Manage Your Capacity To Provide the Greatest Value (or Don’t Spill the Beer!)

“As we all know, it’s easier to do trivial things that are urgent than it is to do important things that are not urgent.”— John Cleese

While I was in Ireland, one of the stops we made was at the Guinness brewery. One of the delights of the stop was being professionally trained on how to pour the perfect beer from the tap.

One of the key tricks was that you could let the suds run over the edge of the glass. In fact, letting the suds run over was encouraged to make more room for the Guinness. There was an essential caveat to this process. One must never let the liquid beer spill over the edge.

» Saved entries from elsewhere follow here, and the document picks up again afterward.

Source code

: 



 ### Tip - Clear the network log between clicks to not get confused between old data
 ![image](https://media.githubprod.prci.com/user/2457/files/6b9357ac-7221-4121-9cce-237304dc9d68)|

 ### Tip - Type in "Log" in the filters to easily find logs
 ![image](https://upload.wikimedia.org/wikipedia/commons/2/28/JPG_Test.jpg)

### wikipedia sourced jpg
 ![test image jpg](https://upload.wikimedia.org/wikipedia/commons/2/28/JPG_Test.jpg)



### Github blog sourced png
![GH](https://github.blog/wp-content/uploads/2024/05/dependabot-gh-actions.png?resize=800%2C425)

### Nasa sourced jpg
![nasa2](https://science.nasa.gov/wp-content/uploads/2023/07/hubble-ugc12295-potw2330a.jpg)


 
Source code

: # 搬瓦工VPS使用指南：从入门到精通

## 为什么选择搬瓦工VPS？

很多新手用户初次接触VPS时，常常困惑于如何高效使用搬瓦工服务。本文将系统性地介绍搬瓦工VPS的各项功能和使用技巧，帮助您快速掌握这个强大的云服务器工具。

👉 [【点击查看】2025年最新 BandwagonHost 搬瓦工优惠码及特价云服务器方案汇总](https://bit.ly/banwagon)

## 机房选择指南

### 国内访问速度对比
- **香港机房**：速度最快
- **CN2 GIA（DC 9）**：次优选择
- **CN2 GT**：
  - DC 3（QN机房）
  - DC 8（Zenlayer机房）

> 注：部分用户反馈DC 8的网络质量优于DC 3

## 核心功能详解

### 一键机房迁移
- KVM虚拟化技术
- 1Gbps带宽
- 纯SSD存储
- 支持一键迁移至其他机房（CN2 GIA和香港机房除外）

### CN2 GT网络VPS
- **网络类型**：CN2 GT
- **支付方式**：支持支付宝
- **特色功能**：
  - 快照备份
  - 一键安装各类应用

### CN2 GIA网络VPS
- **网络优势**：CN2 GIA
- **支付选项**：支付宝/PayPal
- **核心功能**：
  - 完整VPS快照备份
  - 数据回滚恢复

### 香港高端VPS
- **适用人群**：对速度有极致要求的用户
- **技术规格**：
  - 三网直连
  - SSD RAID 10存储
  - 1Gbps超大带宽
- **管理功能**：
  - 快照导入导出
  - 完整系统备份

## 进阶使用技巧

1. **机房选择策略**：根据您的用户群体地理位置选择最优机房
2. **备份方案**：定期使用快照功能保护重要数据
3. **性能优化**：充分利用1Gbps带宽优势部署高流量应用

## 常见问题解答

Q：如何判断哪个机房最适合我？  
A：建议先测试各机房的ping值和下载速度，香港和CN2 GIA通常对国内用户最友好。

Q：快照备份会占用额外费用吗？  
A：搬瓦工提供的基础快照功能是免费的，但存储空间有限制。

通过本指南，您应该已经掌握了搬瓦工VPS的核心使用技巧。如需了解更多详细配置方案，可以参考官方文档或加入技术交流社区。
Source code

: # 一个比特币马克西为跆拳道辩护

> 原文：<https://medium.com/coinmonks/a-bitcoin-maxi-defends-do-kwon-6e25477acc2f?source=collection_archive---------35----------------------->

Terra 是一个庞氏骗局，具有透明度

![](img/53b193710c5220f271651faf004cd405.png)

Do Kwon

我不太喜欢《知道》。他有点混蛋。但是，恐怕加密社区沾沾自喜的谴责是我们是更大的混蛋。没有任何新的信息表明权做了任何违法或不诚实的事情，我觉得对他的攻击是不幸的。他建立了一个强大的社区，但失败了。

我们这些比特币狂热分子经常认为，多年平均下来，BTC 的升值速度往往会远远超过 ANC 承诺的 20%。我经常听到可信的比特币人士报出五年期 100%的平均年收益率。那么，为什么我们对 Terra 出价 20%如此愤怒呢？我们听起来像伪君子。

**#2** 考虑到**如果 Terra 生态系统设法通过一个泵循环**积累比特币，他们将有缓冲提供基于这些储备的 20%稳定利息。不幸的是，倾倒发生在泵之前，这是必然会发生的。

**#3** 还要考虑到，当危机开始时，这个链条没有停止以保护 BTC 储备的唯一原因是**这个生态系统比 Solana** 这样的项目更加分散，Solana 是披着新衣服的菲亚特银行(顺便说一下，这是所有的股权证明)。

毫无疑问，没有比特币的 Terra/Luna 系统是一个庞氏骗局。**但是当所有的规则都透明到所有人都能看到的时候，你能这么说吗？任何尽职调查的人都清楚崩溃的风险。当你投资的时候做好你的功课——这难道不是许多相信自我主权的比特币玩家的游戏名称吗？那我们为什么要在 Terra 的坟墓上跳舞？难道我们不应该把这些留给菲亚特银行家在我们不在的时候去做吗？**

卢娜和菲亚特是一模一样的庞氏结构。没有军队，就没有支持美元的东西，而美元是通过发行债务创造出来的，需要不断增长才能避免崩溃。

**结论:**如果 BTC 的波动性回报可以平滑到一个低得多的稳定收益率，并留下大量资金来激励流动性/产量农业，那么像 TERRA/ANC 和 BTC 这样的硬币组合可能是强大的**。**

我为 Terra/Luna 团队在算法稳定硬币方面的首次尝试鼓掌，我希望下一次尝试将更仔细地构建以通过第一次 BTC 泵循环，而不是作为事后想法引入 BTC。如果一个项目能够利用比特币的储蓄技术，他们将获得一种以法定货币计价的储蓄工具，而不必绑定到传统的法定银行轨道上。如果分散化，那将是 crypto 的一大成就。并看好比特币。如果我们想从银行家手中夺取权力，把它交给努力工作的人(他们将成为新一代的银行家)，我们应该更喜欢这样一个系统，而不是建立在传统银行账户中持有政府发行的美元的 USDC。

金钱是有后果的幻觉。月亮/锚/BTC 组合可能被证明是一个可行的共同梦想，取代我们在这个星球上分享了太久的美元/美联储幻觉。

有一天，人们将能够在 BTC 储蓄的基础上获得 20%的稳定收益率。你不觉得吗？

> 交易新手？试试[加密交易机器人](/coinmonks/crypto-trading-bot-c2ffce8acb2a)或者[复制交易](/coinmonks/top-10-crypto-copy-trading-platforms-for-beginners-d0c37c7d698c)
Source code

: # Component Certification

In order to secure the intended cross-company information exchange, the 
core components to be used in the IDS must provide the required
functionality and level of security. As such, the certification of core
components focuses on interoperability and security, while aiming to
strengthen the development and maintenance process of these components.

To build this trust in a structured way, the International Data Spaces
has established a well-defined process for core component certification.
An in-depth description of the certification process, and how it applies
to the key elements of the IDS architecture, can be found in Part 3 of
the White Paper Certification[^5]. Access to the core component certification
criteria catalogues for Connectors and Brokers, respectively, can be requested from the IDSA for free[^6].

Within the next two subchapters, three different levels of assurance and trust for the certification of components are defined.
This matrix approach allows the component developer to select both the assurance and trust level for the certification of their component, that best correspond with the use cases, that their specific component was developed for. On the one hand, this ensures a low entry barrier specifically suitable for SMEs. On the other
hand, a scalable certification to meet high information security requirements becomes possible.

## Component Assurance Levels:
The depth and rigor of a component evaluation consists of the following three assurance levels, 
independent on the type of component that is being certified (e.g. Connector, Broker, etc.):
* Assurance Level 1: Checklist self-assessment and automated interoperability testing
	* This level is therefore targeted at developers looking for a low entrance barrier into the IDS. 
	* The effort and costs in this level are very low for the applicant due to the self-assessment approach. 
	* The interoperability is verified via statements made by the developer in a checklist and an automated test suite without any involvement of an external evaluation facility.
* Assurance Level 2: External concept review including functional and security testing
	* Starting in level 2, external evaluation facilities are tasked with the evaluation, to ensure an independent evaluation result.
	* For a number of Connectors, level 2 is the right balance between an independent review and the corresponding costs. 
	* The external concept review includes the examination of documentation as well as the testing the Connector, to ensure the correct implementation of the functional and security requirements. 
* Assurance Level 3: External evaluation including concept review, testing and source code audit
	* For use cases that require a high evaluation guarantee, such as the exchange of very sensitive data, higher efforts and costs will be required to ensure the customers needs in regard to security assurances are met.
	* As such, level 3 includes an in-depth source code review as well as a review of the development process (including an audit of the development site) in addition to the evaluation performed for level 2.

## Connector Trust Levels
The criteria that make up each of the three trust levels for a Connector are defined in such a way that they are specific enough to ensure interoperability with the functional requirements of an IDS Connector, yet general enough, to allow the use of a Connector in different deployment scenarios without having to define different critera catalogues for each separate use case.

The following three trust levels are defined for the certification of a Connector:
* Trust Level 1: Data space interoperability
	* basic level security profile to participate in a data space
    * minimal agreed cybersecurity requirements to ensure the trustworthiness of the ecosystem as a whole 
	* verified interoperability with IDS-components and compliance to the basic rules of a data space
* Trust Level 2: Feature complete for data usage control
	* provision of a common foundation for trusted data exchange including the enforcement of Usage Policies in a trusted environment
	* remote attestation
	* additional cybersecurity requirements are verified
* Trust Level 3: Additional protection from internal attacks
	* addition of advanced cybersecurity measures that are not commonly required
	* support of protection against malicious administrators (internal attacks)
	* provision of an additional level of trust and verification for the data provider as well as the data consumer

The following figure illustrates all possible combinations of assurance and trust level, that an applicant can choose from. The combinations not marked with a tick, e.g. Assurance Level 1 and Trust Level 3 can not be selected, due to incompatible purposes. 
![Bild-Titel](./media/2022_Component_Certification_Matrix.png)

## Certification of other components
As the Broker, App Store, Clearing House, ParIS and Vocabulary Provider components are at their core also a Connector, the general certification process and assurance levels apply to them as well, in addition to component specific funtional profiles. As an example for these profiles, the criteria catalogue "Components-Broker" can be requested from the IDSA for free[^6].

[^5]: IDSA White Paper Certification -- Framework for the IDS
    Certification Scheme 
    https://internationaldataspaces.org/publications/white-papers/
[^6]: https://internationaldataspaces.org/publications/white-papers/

Too many people miss this in their personal planning process. They take on many more projects and commitments than it is possible to complete in the time they have available. Imagine for a minute that the tasks people are taking on are a combination of figurative suds and beer. The beer is the most important value. The suds are the noise or the less valuable projects. The suds may seem urgent at the time, but they are just foam at the end of the year.

The problem for these overcommitted people is that their level of overcommitment doesn’t allow time to sort out the suds from the beer. Beer is constantly spilling onto their floors as they miss what the important projects really are.

The following are three critical steps to help you overcome your overcommitment habits.

  • Estimate the work you are taking on. This is really quite easy to do, although most people complain that it is impossible. Use your previous experience to look realistically at the maximum time the task might take and with that starting point think about the most likely amount of time it will take. You don’t know all the details but you can make educated guesses.  Add up all your quesses.
  • Estimate the actual capacity you have to do that work. Look at your days, weeks, and upcoming months.  Meetings and other overhead already consume how much time in a day?  What major events are coming up that prevent you from doing your project work?  How much time is left?  It is a rare person who finds they have more than 25 hours in a week for doing focused, non-interrupted project work.
  • Learn to say “later” if you can’t say no.  Most people who are overcommitted are surrounded by people who are practicing the same habit of beer spilling. People find it difficult to be very different from those around them. Once you know your capacity, you don’t need to always say “no”, but you can be kind enough to let people know when you will really get it done. Learn to say “later.”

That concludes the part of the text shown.